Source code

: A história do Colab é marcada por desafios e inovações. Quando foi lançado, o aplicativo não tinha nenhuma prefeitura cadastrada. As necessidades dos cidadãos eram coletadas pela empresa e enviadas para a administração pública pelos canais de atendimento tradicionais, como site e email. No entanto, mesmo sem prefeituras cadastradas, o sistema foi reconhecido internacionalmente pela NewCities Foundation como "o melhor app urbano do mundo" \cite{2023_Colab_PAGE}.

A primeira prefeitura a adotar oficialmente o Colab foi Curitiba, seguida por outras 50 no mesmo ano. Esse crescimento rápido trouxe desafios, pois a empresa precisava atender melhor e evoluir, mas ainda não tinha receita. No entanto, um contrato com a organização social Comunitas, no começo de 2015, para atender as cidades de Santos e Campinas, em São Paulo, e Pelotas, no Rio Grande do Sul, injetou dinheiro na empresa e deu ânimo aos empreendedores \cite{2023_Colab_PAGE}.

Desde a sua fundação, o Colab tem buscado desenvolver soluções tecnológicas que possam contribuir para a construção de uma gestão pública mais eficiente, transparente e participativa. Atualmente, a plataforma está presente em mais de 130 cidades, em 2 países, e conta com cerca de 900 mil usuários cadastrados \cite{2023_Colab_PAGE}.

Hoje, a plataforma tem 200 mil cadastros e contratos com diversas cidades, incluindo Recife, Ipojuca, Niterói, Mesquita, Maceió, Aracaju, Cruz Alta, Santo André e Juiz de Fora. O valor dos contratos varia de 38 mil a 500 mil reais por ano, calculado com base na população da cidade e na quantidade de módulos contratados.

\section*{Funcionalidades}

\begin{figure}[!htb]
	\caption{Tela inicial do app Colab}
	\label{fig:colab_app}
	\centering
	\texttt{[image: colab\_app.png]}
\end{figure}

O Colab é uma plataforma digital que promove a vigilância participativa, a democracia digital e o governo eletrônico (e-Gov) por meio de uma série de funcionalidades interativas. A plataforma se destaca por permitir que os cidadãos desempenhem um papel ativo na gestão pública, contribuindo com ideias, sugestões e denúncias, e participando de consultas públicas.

------------------------------------------------------------------------

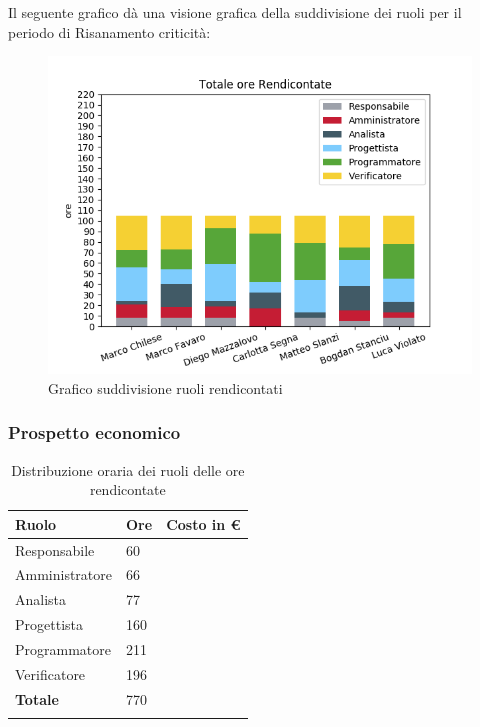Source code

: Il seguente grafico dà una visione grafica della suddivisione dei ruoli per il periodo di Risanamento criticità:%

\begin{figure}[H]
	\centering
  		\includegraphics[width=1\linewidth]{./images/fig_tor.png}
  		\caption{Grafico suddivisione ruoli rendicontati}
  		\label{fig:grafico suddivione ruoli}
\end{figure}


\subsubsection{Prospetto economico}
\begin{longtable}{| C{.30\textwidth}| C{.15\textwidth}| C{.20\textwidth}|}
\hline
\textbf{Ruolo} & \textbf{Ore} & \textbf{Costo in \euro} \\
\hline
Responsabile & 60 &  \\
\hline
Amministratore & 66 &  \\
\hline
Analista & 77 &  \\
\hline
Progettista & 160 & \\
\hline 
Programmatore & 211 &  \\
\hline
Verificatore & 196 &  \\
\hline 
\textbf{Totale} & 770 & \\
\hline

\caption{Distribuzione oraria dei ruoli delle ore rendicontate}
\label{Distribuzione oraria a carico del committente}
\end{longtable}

------------------------------------------------------------------------

WHAT YOU HAVE TO DO: Identify the lines in the entries above that contain "figure", then copy them out.

REPLY TO THE EXERCISE:
\begin{figure}[!htb]
\end{figure}
\begin{figure}[H]
\end{figure}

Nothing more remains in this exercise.